Throughout the listing below, show every line in which "Institut" occurs.
►
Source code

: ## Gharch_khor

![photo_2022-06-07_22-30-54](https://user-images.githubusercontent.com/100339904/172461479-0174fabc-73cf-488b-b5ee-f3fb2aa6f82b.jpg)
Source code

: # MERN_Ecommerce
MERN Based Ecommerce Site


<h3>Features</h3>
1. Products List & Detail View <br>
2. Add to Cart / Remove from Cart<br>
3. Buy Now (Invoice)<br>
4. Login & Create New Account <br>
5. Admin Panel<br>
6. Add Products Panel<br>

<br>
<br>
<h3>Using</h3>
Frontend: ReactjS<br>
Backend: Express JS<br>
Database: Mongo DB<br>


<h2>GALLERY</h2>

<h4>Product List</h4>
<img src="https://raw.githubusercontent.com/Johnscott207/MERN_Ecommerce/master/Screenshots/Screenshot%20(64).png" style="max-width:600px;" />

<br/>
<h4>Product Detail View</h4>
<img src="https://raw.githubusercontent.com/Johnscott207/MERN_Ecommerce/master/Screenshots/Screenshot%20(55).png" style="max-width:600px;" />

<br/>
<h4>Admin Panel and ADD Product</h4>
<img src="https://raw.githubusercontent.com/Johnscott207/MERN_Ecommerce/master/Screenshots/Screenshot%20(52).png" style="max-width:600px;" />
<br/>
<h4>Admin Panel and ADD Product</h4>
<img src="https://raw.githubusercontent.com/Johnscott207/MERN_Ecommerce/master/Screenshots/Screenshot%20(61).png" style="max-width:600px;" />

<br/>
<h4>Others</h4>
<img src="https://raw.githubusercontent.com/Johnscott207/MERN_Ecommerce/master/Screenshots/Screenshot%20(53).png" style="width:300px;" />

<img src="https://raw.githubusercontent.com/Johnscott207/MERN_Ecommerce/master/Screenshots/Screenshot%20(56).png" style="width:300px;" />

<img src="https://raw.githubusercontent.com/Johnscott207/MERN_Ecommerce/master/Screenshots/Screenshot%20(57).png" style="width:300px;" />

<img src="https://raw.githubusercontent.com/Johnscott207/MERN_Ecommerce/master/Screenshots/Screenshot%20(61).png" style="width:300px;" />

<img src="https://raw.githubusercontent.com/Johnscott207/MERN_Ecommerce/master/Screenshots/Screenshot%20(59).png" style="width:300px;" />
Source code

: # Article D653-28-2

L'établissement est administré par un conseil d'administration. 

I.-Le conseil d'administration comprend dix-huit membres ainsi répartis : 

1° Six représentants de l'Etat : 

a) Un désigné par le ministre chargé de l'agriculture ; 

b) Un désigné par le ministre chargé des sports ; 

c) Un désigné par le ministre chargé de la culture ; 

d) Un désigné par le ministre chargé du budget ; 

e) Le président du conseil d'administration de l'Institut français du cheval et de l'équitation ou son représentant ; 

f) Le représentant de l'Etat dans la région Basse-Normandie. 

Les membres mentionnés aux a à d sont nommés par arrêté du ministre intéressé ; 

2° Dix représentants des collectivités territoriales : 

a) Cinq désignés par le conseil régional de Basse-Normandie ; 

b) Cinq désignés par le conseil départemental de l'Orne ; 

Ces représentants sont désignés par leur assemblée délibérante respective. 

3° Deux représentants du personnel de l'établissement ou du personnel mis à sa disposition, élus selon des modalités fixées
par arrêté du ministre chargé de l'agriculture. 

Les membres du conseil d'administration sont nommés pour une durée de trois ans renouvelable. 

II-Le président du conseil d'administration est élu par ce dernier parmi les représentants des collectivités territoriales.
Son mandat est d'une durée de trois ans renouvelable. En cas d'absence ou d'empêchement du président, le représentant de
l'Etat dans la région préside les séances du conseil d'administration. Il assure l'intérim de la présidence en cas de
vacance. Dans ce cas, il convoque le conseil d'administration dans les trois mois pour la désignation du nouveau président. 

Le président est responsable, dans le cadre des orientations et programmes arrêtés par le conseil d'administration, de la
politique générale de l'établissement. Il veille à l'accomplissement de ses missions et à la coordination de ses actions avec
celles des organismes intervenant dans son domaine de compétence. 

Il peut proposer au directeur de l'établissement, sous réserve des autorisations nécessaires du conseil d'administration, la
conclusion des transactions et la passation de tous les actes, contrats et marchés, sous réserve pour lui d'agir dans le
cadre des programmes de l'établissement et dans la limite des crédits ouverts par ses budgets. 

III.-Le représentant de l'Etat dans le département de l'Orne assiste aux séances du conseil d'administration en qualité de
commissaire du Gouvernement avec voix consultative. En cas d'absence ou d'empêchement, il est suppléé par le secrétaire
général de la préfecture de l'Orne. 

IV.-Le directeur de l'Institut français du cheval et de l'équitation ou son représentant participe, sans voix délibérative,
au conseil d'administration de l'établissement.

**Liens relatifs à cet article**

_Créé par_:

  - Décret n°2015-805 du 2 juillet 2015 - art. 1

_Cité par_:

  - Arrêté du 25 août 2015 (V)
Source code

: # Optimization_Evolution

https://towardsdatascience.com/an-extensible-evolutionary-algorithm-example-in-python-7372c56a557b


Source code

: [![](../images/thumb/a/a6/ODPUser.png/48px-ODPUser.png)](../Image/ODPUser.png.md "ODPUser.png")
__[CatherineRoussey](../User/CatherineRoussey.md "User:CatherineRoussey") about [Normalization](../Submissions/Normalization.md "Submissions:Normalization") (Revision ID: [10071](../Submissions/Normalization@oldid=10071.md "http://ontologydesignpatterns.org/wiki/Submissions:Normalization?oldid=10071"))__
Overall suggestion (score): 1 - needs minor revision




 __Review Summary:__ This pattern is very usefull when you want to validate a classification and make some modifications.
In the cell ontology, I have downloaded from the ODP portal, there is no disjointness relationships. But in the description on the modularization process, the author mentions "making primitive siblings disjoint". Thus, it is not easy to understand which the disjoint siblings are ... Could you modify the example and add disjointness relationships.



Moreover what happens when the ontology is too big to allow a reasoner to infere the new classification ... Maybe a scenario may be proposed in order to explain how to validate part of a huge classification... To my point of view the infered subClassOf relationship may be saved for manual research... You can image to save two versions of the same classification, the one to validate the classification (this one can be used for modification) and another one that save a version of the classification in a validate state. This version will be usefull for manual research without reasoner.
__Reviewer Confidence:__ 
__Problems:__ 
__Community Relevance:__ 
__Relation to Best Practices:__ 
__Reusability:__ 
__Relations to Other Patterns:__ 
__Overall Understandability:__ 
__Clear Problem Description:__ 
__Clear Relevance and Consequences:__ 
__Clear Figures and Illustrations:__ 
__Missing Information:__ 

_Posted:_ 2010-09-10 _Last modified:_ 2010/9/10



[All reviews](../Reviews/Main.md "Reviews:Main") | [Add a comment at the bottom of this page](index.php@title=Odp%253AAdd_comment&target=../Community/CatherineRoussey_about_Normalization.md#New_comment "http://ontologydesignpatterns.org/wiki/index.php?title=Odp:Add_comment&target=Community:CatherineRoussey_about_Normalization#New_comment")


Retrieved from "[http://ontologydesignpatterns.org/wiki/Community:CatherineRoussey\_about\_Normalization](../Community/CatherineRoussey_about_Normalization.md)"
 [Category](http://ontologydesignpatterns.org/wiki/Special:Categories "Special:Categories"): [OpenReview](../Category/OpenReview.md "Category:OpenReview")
◄
= Answer =
e) Le président du conseil d'administration de l'Institut français du cheval et de l'équitation ou son représentant ; 
IV.-Le directeur de l'Institut français du cheval et de l'équitation ou son représentant participe, sans voix délibérative,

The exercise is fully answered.